*Your objective*
When you reach the line that contains "Snapshot — 2025-09-14T20:59:38Z" in the data below, start reproducing lines exactly, and stop after the line that contains "- **Vol(20):** 1341376.0".

*Saved data entries*
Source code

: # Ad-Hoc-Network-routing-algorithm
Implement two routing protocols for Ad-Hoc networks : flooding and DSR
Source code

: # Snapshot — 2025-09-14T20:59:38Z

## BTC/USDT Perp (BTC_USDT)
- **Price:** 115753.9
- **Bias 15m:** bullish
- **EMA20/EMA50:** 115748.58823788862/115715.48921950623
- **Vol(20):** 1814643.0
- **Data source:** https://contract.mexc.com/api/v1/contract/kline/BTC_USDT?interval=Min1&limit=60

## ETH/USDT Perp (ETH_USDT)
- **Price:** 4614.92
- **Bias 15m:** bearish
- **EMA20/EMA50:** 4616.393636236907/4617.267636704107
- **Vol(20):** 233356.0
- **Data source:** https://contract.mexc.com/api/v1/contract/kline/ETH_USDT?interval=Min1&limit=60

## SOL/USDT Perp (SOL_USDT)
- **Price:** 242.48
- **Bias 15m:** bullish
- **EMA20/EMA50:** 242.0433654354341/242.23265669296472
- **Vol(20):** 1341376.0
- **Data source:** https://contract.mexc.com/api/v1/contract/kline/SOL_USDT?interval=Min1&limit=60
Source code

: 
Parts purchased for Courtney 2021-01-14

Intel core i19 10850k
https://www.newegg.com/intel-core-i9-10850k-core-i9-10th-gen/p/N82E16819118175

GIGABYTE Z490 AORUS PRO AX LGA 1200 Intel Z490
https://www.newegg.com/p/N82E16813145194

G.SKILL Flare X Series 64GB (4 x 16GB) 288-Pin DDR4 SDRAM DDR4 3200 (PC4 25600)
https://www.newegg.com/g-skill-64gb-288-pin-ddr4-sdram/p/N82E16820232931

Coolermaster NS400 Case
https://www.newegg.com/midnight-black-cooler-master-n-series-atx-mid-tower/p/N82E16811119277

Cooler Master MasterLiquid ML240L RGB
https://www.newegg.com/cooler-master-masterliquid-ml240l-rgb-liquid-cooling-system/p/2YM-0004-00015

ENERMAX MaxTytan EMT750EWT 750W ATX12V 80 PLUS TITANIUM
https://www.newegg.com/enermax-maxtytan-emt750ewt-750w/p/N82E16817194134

*Task output*
: # Snapshot — 2025-09-14T20:59:38Z

## BTC/USDT Perp (BTC_USDT)
- **Price:** 115753.9
- **Bias 15m:** bullish
- **EMA20/EMA50:** 115748.58823788862/115715.48921950623
- **Vol(20):** 1814643.0
- **Data source:** https://contract.mexc.com/api/v1/contract/kline/BTC_USDT?interval=Min1&limit=60

## ETH/USDT Perp (ETH_USDT)
- **Price:** 4614.92
- **Bias 15m:** bearish
- **EMA20/EMA50:** 4616.393636236907/4617.267636704107
- **Vol(20):** 233356.0
- **Data source:** https://contract.mexc.com/api/v1/contract/kline/ETH_USDT?interval=Min1&limit=60

## SOL/USDT Perp (SOL_USDT)
- **Price:** 242.48
- **Bias 15m:** bullish
- **EMA20/EMA50:** 242.0433654354341/242.23265669296472
- **Vol(20):** 1341376.0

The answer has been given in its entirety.